Next year (January I believe) the Government wants it to go to 10% bio diesel content. I forget the reason why but a small percentage of vehicles may have problems at this ratio.


----------



## davejen (Dec 6, 2009)

oldiebutgoodie said:


> Filter it myself after heating to drive off any moisture.
> Use bags like these.  18" 5 micron FILTER BAGS BIO DIESEL,VEG OIL, on eBay (end time 09-Dec-09 13:55:23 GMT)
> The savings are great zero pence per litre
> as opposed to £1.10 per litre!



so how do you dry off the moisture without cost? and are the filters free too?
Dave


----------



## Apache Two (Dec 6, 2009)

Hi
There is a place just off the A12 Stock/ Billericay turn off sells Bio diesel for 89.9 per ltr.


----------



## n8rbos (Dec 7, 2009)

i too run my tranny engined ldv on waste veg oil,no diff to power or consumption, what i don't do tho' is put it into the main tank.i stripped the old air filter box and put a sports filter on,and put a 6gallon tank in its place. i also built my own heat exchanger too.this time of year or any really your best running 70%wvo and 30%diesel,i use manual isolators too so no electonic bits to go wrong. the main probs people have with wvo is not filtering properly and running it too thick thus causing pump to work real hard,i also have a seperate filter for veg oil.


p.s. ready filtered is available on ebay@40/50p a litre, pop round your pubs and indian restuarants


----------



## l77 tuf (Dec 7, 2009)

our iveco daily 35/10 1999 vintage runs on veg oil all day long she been on it 18 months now i do treat if to a bit of derv every now and again 

bio feul 97.9 at the pump in manchester 

veg oil is 83.3p ltr at tesco right now then your points on top 

derv 109.9p ltr 

thats 25p a ltr saving to a van that has 100ltr tank like ours you soon save a lot of money and we do 30000 miles a yr so we save a lot of money 

so veg oil all the way for us straight of the shelf in the tank you try and tell me other wise cos it works i do it every day no filter/heater exept the feul filter on the engine changed every 6 months she runs spot on


----------



## biggirafe (Dec 7, 2009)

l77 tuf said:


> our iveco daily 35/10 1999 vintage runs on veg oil all day long she been on it 18 months now i do treat if to a bit of derv every now and again
> 
> bio feul 97.9 at the pump in manchester
> 
> ...



So if I read this right I can go to Tescos and buy 40 litres of their cheapest veg oil and put it in my tank with 40 litres of diesel with no ill effects to the mechanics and the engine will still run happily on this mix?

Seems to good to be true


----------



## guerdeval (Dec 7, 2009)

Yes you can provided its not a newish common rail diesel with the wrong type of pump. (but I'm not taking responsibility)


----------



## l77 tuf (Dec 7, 2009)

correct like i do if you have a van that is just a bog standard engine *not *hdi/jtd mine is a 2.8tdi and runs all day on the stuff 

hey and its cheap as chips


----------



## guerdeval (Dec 7, 2009)

Is that cheap   AS  chips or  WITH  chips?


----------



## biggirafe (Dec 7, 2009)

l77 tuf said:


> correct like i do if you have a van that is just a bog standard engine *not *hdi/jtd mine is a 2.8tdi and runs all day on the stuff
> 
> hey and its cheap as chips



Mine is a 2.5T 1995 Peugeout Boxer so I'm thinking this is ok then 

Thanks guys, this is a facinating subject and I can not see why people are not more interested in this, when you do only 26 mpg anything that can save you 1/4 of the cost.

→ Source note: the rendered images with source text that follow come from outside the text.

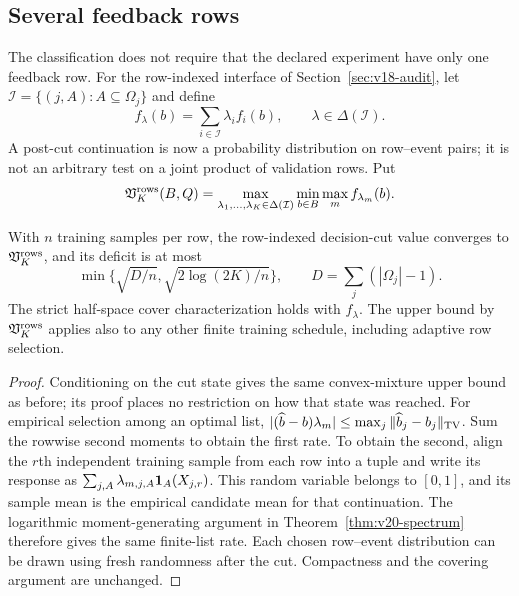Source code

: \subsection{Several feedback rows}
The classification does not require that the declared experiment have
only one feedback row. For the row-indexed interface of
Section~\ref{sec:v18-audit}, let
$\mathcal I=\{(j,A):A\subseteq\Omega_j\}$ and define
\[
 f_\lambda(b)=\sum_{i\in\mathcal I}\lambda_i f_i(b),
 \qquad \lambda\in\Delta(\mathcal I).
\]
A post-cut continuation is now a probability distribution on row--event
pairs; it is not an arbitrary test on a joint product of validation rows.
Put
\[
 \mathfrak V^{\rm rows}_K(B,Q)=
 \max_{\lambda_1,\ldots,\lambda_K\in\Delta(\mathcal I)}
       \min_{b\in B}\max_m f_{\lambda_m}(b).
\]
\begin{corollary}
\label{cor:v20-rows}
With $n$ training samples per row, the row-indexed decision-cut value
converges to $\mathfrak V^{\rm rows}_K$, and its deficit is at most
\[
 \min\{\sqrt{D/n},\sqrt{2\log(2K)/n}\},
 \qquad D=\sum_j(|\Omega_j|-1).
\]
The strict half-space cover characterization holds with $f_\lambda$.
The upper bound by $\mathfrak V^{\rm rows}_K$ applies also to any other
finite training schedule, including adaptive row selection.
\end{corollary}
\begin{proof}
Conditioning on the cut state gives the same convex-mixture upper bound
as before; its proof places no restriction on how that state was reached.
For empirical selection among an optimal list,
$|(\widehat b-b)\lambda_m|\le\max_j
\|\widehat b_j-b_j\|_{\rm TV}$. Sum the rowwise second moments to
obtain the first rate. To obtain the second, align the $r$th independent
training sample from each row into a tuple and write its response as
$\sum_{j,A}\lambda_{m,j,A}\1_A(X_{j,r})$. This random variable belongs
to $[0,1]$, and its sample mean is the empirical candidate mean for that
continuation. The logarithmic moment-generating argument in
Theorem~\ref{thm:v20-spectrum} therefore gives the same finite-list rate.
Each chosen row--event distribution can be drawn using fresh randomness
after the cut. Compactness and the covering argument are unchanged.
\end{proof}
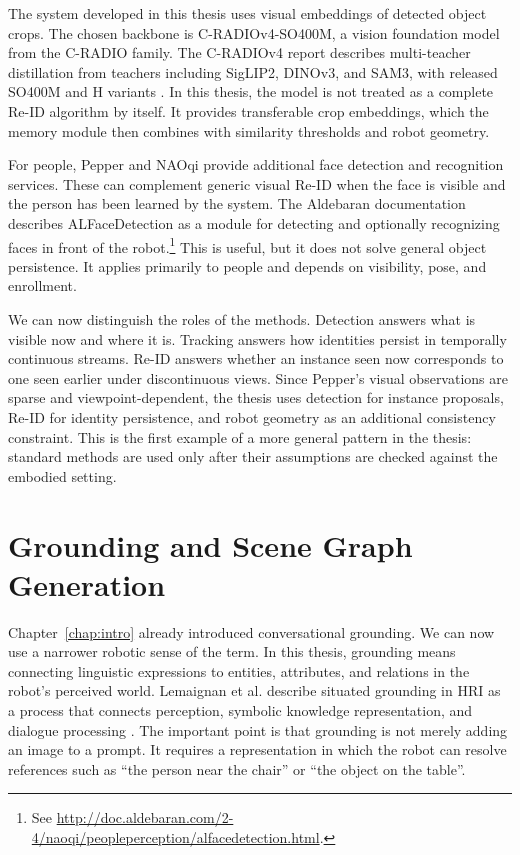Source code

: The system developed in this thesis uses visual embeddings of detected object crops. The chosen backbone is C-RADIOv4-SO400M, a vision foundation model from the C-RADIO family. The C-RADIOv4 report describes multi-teacher distillation from teachers including SigLIP2, DINOv3, and SAM3, with released SO400M and H variants \cite{ranzinger2026cradiov4techreport}. In this thesis, the model is not treated as a complete Re-ID algorithm by itself. It provides transferable crop embeddings, which the memory module then combines with similarity thresholds and robot geometry.

For people, Pepper and NAOqi provide additional face detection and recognition services. These can complement generic visual Re-ID when the face is visible and the person has been learned by the system. The Aldebaran documentation describes ALFaceDetection as a module for detecting and optionally recognizing faces in front of the robot.\footnote{See \url{http://doc.aldebaran.com/2-4/naoqi/peopleperception/alfacedetection.html}.} This is useful, but it does not solve general object persistence. It applies primarily to people and depends on visibility, pose, and enrollment.

We can now distinguish the roles of the methods. Detection answers what is visible now and where it is. Tracking answers how identities persist in temporally continuous streams. Re-ID answers whether an instance seen now corresponds to one seen earlier under discontinuous views. Since Pepper's visual observations are sparse and viewpoint-dependent, the thesis uses detection for instance proposals, Re-ID for identity persistence, and robot geometry as an additional consistency constraint. This is the first example of a more general pattern in the thesis: standard methods are used only after their assumptions are checked against the embodied setting.

\section{Grounding and Scene Graph Generation}\label{sec:grounding-sgg}

Chapter~\ref{chap:intro} already introduced conversational grounding. We can now use a narrower robotic sense of the term. In this thesis, grounding means connecting linguistic expressions to entities, attributes, and relations in the robot's perceived world. Lemaignan et al. describe situated grounding in HRI as a process that connects perception, symbolic knowledge representation, and dialogue processing \cite[181--182]{lemaignan_grounding_2012}. The important point is that grounding is not merely adding an image to a prompt. It requires a representation in which the robot can resolve references such as \enquote{the person near the chair} or \enquote{the object on the table}.

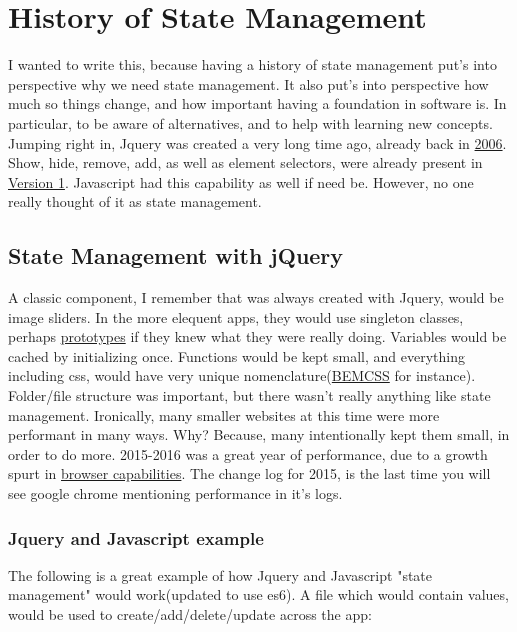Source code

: 
\chapter{ History of State Management }

I wanted to write this, because having a history of state management put's into
perspective why we need state management. It also put's into perspective how
much so things change, and how important having a foundation in software is.
In particular, to be aware of alternatives, and to help with learning new
concepts. Jumping right in, Jquery was created a very long time ago, already
back in \href{https://en.wikipedia.org/wiki/JQuery}{2006}. Show, hide, remove,
add, as well as element selectors, were already present in
\href{http://api.jquery.com/category/version/1.0/}{Version 1}. Javascript had
this capability as well if need be. However, no one really thought of it as
state management.

\section{ State Management with jQuery }
A classic component, I remember that was always created with Jquery, would be
image sliders. In the more elequent apps, they would use singleton classes,
perhaps \href{https://www.w3schools.com/js/js\_object\_prototypes.asp}{prototypes}
if they knew what they were really doing. Variables would be cached by
initializing once. Functions would be kept small, and everything including css,
would have very unique nomenclature(\href{http://getbem.com/introduction/}{BEMCSS}
for instance). Folder/file structure was important, but there wasn't really
anything like state management. Ironically, many smaller websites at this time
were more performant in many ways. Why? Because, many intentionally kept them
small, in order to do more. 2015-2016 was a great year of performance, due to a
growth spurt in \href{https://chromereleases.googleblog.com/2015/03/stable-channel-update.html}{browser capabilities}.
The change log for 2015, is the last time you will see google chrome mentioning
performance in it's logs.

\subsection{Jquery and Javascript example}
The following is a great example of how Jquery and Javascript 
"state management" would work(updated to use es6). A file which would
contain values, would be used to create/add/delete/update across the app:

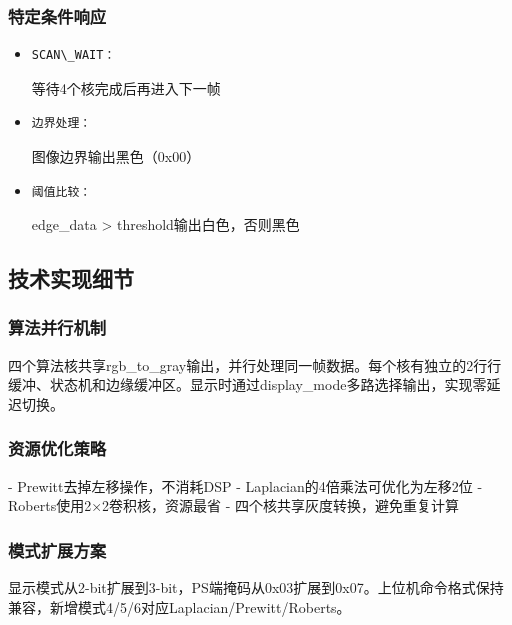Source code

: \subsubsection{特定条件响应}

\begin{itemize}
    \item \begin{verbatim}SCAN\_WAIT：\end{verbatim}等待4个核完成后再进入下一帧
    \item \begin{verbatim}边界处理：\end{verbatim}图像边界输出黑色（0x00）
    \item \begin{verbatim}阈值比较：\end{verbatim}edge\_data > threshold输出白色，否则黑色
\end{itemize}

\subsection{技术实现细节}

\subsubsection{算法并行机制}

四个算法核共享rgb\_to\_gray输出，并行处理同一帧数据。每个核有独立的2行行缓冲、状态机和边缘缓冲区。显示时通过display\_mode多路选择输出，实现零延迟切换。

\subsubsection{资源优化策略}

- Prewitt去掉左移操作，不消耗DSP
- Laplacian的4倍乘法可优化为左移2位
- Roberts使用2×2卷积核，资源最省
- 四个核共享灰度转换，避免重复计算

\subsubsection{模式扩展方案}

显示模式从2-bit扩展到3-bit，PS端掩码从0x03扩展到0x07。上位机命令格式保持兼容，新增模式4/5/6对应Laplacian/Prewitt/Roberts。
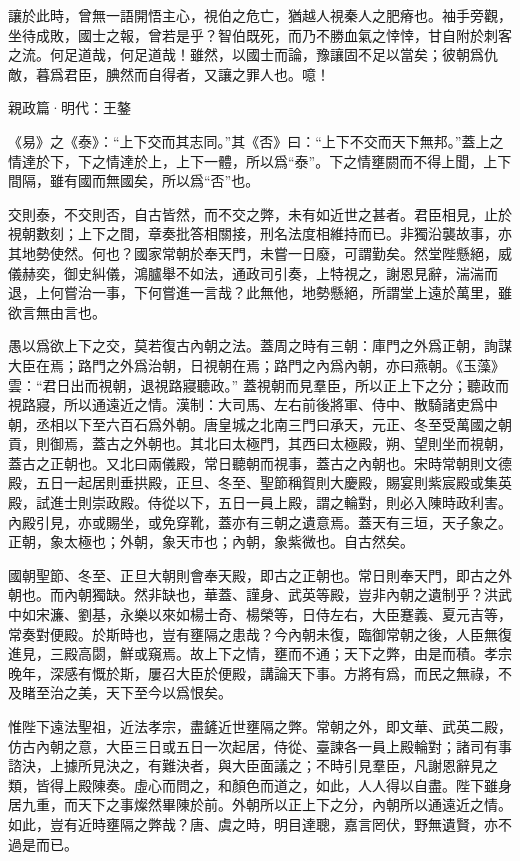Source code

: \documentclass[12pt,a4paper]{ctexbook}
\begin{document}
讓於此時，曾無一語開悟主心，視伯之危亡，猶越人視秦人之肥瘠也。袖手旁觀，坐待成敗，國士之報，曾若是乎？智伯既死，而乃不勝血氣之悻悻，甘自附於刺客之流。何足道哉，何足道哉！雖然，以國士而論，豫讓固不足以當矣；彼朝爲仇敵，暮爲君臣，腆然而自得者，又讓之罪人也。噫！\par
親政篇·明代：王鏊 \par
《易》之《泰》：“上下交而其志同。”其《否》曰：“上下不交而天下無邦。”蓋上之情達於下，下之情達於上，上下一體，所以爲“泰”。下之情壅閼而不得上聞，上下間隔，雖有國而無國矣，所以爲“否”也。\par
交則泰，不交則否，自古皆然，而不交之弊，未有如近世之甚者。君臣相見，止於視朝數刻；上下之間，章奏批答相關接，刑名法度相維持而已。非獨沿襲故事，亦其地勢使然。何也？國家常朝於奉天門，未嘗一日廢，可謂勤矣。然堂陛懸絕，威儀赫奕，御史糾儀，鴻臚舉不如法，通政司引奏，上特視之，謝恩見辭，湍湍而退，上何嘗治一事，下何嘗進一言哉？此無他，地勢懸絕，所謂堂上遠於萬里，雖欲言無由言也。\par
愚以爲欲上下之交，莫若復古內朝之法。蓋周之時有三朝：庫門之外爲正朝，詢謀大臣在焉；路門之外爲治朝，日視朝在焉；路門之內爲內朝，亦曰燕朝。《玉藻》雲：“君日出而視朝，退視路寢聽政。” 蓋視朝而見羣臣，所以正上下之分；聽政而視路寢，所以通遠近之情。漢制：大司馬、左右前後將軍、侍中、散騎諸吏爲中朝，丞相以下至六百石爲外朝。唐皇城之北南三門曰承天，元正、冬至受萬國之朝貢，則御焉，蓋古之外朝也。其北曰太極門，其西曰太極殿，朔、望則坐而視朝，蓋古之正朝也。又北曰兩儀殿，常日聽朝而視事，蓋古之內朝也。宋時常朝則文德殿，五日一起居則垂拱殿，正旦、冬至、聖節稱賀則大慶殿，賜宴則紫宸殿或集英殿，試進士則崇政殿。侍從以下，五日一員上殿，謂之輪對，則必入陳時政利害。內殿引見，亦或賜坐，或免穿靴，蓋亦有三朝之遺意焉。蓋天有三垣，天子象之。正朝，象太極也；外朝，象天市也；內朝，象紫微也。自古然矣。\par
國朝聖節、冬至、正旦大朝則會奉天殿，即古之正朝也。常日則奉天門，即古之外朝也。而內朝獨缺。然非缺也，華蓋、謹身、武英等殿，豈非內朝之遺制乎？洪武中如宋濂、劉基，永樂以來如楊士奇、楊榮等，日侍左右，大臣蹇義、夏元吉等，常奏對便殿。於斯時也，豈有壅隔之患哉？今內朝未復，臨御常朝之後，人臣無復進見，三殿高閟，鮮或窺焉。故上下之情，壅而不通；天下之弊，由是而積。孝宗晚年，深感有慨於斯，屢召大臣於便殿，講論天下事。方將有爲，而民之無祿，不及睹至治之美，天下至今以爲恨矣。\par
惟陛下遠法聖祖，近法孝宗，盡鏟近世壅隔之弊。常朝之外，即文華、武英二殿，仿古內朝之意，大臣三日或五日一次起居，侍從、臺諫各一員上殿輪對；諸司有事諮決，上據所見決之，有難決者，與大臣面議之；不時引見羣臣，凡謝恩辭見之類，皆得上殿陳奏。虛心而問之，和顏色而道之，如此，人人得以自盡。陛下雖身居九重，而天下之事燦然畢陳於前。外朝所以正上下之分，內朝所以通遠近之情。如此，豈有近時壅隔之弊哉？唐、虞之時，明目達聰，嘉言罔伏，野無遺賢，亦不過是而已。\par
\end{document}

Cooking oil is 84p from tescos I'm sure if you bulk buy you can get a better price. Of course you don't want to damage the engine or cause starting problems but from what I have read on the web so long as you go 50/50 or 25/75 in winter you should be 100% ok.


----------



## Powertrain (Dec 7, 2009)

*Bio diesel fuels*

I am not surprised by tales of 'old' diesel engined vehicles running on various home-brews of waste oils since they were fitted with mechanical pumps and injectors. Indeed much of the external fittings on older diesels are there to stop the engine when required rather than keep them going. 
However electronically controlled and common rail diesels are altogether different and have been mapped to run on straight diesel or sometimes on a 5% bio content.
The injection map is created not only for optimum power, economy and drivability but also to meet emission regulations based on a known fuel chemistry and consistency, so putting in a random mixture of of oils is going to cause problems not only with your modern engine but also (I suspect) with warranties and insurance). 
I would particularly advise against it during the winter as the waxing point of these mixtures can be higher than commercial fuel and will mean that the fuel filter will block.


----------



## robert b (Dec 8, 2009)

ive got a 1.9 td peugot diesel 1998 and was strongly advised against using veg or bio in the engine lots of probs can develop


----------



## l77 tuf (Dec 8, 2009)

its your choice and your engine so you can do what you want folk i was adviced not to use in my iveco but i have run all my vans on veg oil not bio just virgin veg oil from supermarket and i have never had a problem


----------



## oldiebutgoodie (Dec 8, 2009)

davejen said:


> so how do you dry off the moisture without cost? and are the filters free too?
> Dave



Ensure the oil has been heated to smoking point before you get it and let it stand for a few weeks, the filter has been in use for three years - at the cost of 10 pence over the three years it is as near as zero as makes no odds.


----------